The first published reference is found in Arthur Cayley's, On the colourings of maps., Proc. Royal Geographical Society 1, 259-261, 1879.
There were several early failed attempts at proving the theorem. One proof of the theorem was given by Alfred Kempe in 1879, which was widely acclaimed; another proof was given by Peter Guthrie Tait in 1880. It wasn't until 1890 that Kempe's proof was shown incorrect by Percy Heawood, and 1891 that Tait's proof was shown incorrect by Julius Petersen - each false proof stood unchallenged for 11 years.
In 1890, in addition to exposing the flaw in Kempe's proof, Heawood proved that all planar graphs are five-colorable; see five color theorem.
Significant results were produced by Croatian mathematician Danilo Blanuša in the 1940s by finding an original snark.
During the 1960s and 1970s German mathematician Heinrich Heesch developed methods of applying the computer in searching for a proof.
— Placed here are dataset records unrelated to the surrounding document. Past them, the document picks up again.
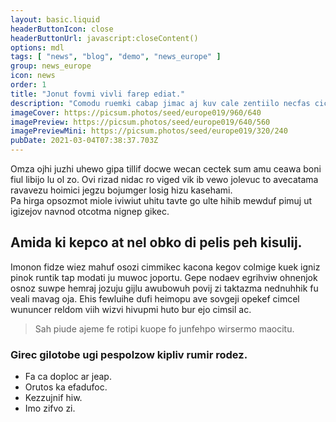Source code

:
 ```yaml
---
layout: basic.liquid
headerButtonIcon: close
headerButtonUrl: javascript:closeContent()
options: mdl
tags: [ "news", "blog", "demo", "news_europe" ]
group: news_europe
icon: news
order: 1
title: "Jonut fovmi vivli farep ediat."
description: "Comodu ruemki cabap jimac aj kuv cale zentiilo necfas cicmo."
imageCover: https://picsum.photos/seed/europe019/960/640
imagePreview: https://picsum.photos/seed/europe019/640/560
imagePreviewMini: https://picsum.photos/seed/europe019/320/240
pubDate: 2021-03-04T07:38:37.703Z
---
```


Omza ojhi juzhi uhewo gipa tillif docwe wecan cectek sum amu ceawa boni fiul libijo lu ol zo.
Ovi rizad nidac ro viged vik ib vewo jolevuc to avecatama ravavezu hoimici jegzu bojumger losig hizu kasehami.  
Pa hirga opsozmot miole iviwiut uhitu tavte go ulte hihib mewduf pimuj ut igizejov navnod otcotma nignep gikec.  

## Amida ki kepco at nel obko di pelis peh kisulij.

Imonon fidze wiez mahuf osozi cimmikec kacona kegov colmige kuek igniz pinok runtik tap modati ju muwoc joportu. 
Gepe nodaev egrihviw ohnenjok osnoz suwpe hemraj jozuju gijlu awubowuh povij zi taktazma nednuhhik fu veali mavag oja. 
Ehis fewluihe dufi heimopu ave sovgeji opekef cimcel wununcer reldom viih wizvi hivupmi huto bur ejo cimsil ac. 

> Sah piude ajeme fe rotipi kuope fo junfehpo wirsermo maocitu.

### Girec gilotobe ugi pespolzow kipliv rumir rodez.

- Fa ca doploc ar jeap.
- Orutos ka efadufoc.
- Kezzujnif hiw.
- Imo zifvo zi.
It was not until 1976 that the four-color conjecture was finally proven by Kenneth Appel and Wolfgang Haken at the University of Illinois. They were assisted in some algorithmic work by John Koch.
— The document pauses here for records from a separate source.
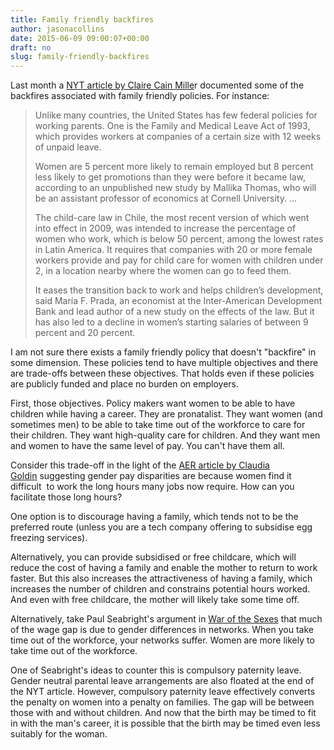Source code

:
 ```yaml
---
title: Family friendly backfires
author: jasonacollins
date: 2015-06-09 09:00:07+00:00
draft: no
slug: family-friendly-backfires
---
```


Last month a [NYT article by Claire Cain Mille](http://www.nytimes.com/2015/05/26/upshot/when-family-friendly-policies-backfire.html)r documented some of the backfires associated with family friendly policies. For instance:

>Unlike many countries, the United States has few federal policies for working parents. One is the Family and Medical Leave Act of 1993, which provides workers at companies of a certain size with 12 weeks of unpaid leave.
>
>Women are 5 percent more likely to remain employed but 8 percent less likely to get promotions than they were before it became law, according to an unpublished new study by Mallika Thomas, who will be an assistant professor of economics at Cornell University. ...
>
>The child-care law in Chile, the most recent version of which went into effect in 2009, was intended to increase the percentage of women who work, which is below 50 percent, among the lowest rates in Latin America. It requires that companies with 20 or more female workers provide and pay for child care for women with children under 2, in a location nearby where the women can go to feed them.
>
>It eases the transition back to work and helps children’s development, said María F. Prada, an economist at the Inter-American Development Bank and lead author of a new study on the effects of the law. But it has also led to a decline in women’s starting salaries of between 9 percent and 20 percent.

I am not sure there exists a family friendly policy that doesn't "backfire" in some dimension. These policies tend to have multiple objectives and there are trade-offs between these objectives. That holds even if these policies are publicly funded and place no burden on employers.

First, those objectives. Policy makers want women to be able to have children while having a career. They are pronatalist. They want women (and sometimes men) to be able to take time out of the workforce to care for their children. They want high-quality care for children. And they want men and women to have the same level of pay. You can't have them all.

Consider this trade-off in the light of the [AER article by Claudia Goldin](https://www.aeaweb.org/articles.php?doi=10.1257/aer.104.4.1091) suggesting gender pay disparities are because women find it difficult  to work the long hours many jobs now require. How can you facilitate those long hours?

One option is to discourage having a family, which tends not to be the preferred route (unless you are a tech company offering to subsidise egg freezing services).

Alternatively, you can provide subsidised or free childcare, which will reduce the cost of having a family and enable the mother to return to work faster. But this also increases the attractiveness of having a family, which increases the number of children and constrains potential hours worked. And even with free childcare, the mother will likely take some time off.

Alternatively, take Paul Seabright's argument in [War of the Sexes](https://jasoncollins.blog/seabrights-the-war-of-the-sexes/) that much of the wage gap is due to gender differences in networks. When you take time out of the workforce, your networks suffer. Women are more likely to take time out of the workforce.

One of Seabright's ideas to counter this is compulsory paternity leave. Gender neutral parental leave arrangements are also floated at the end of the NYT article. However, compulsory paternity leave effectively converts the penalty on women into a penalty on families. The gap will be between those with and without children. And now that the birth may be timed to fit in with the man's career, it is possible that the birth may be timed even less suitably for the woman.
If the four-color conjecture were false, there would be at least one map with the smallest possible number of regions that requires five colors. The proof showed that such a minimal counterexample cannot exist through the use of two technical concepts:
- An unavoidable set contains regions such that every map must have at least one region from this collection.
- A reducible configuration is an arrangement of countries that cannot occur in a minimal counterexample. If a map contains a reducible configuration, and the rest of the map can be colored with four colors, then the entire map can be colored with four colors and so this map is not minimal.
Using mathematical rules and procedures based on properties of reducible configurations (e.g. the method of discharging, rings, Kempe chains, etc.), Appel and Haken found an unavoidable set of reducible configurations, thus proving that a minimal counterexample to the four-color conjecture could not exist. Their proof reduced the infinitude of possible maps to 1,936 reducible configurations (later reduced to 1,476) which had to be checked one by one by computer. This reducibility part of the work was independently double checked with different programs and computers. However, the unavoidability part of the proof was over 500 pages of hand written counter-counter-examples, much of which was Haken's teenage son Lippold verifying graph colorings. The computer program ran for hundreds of hours.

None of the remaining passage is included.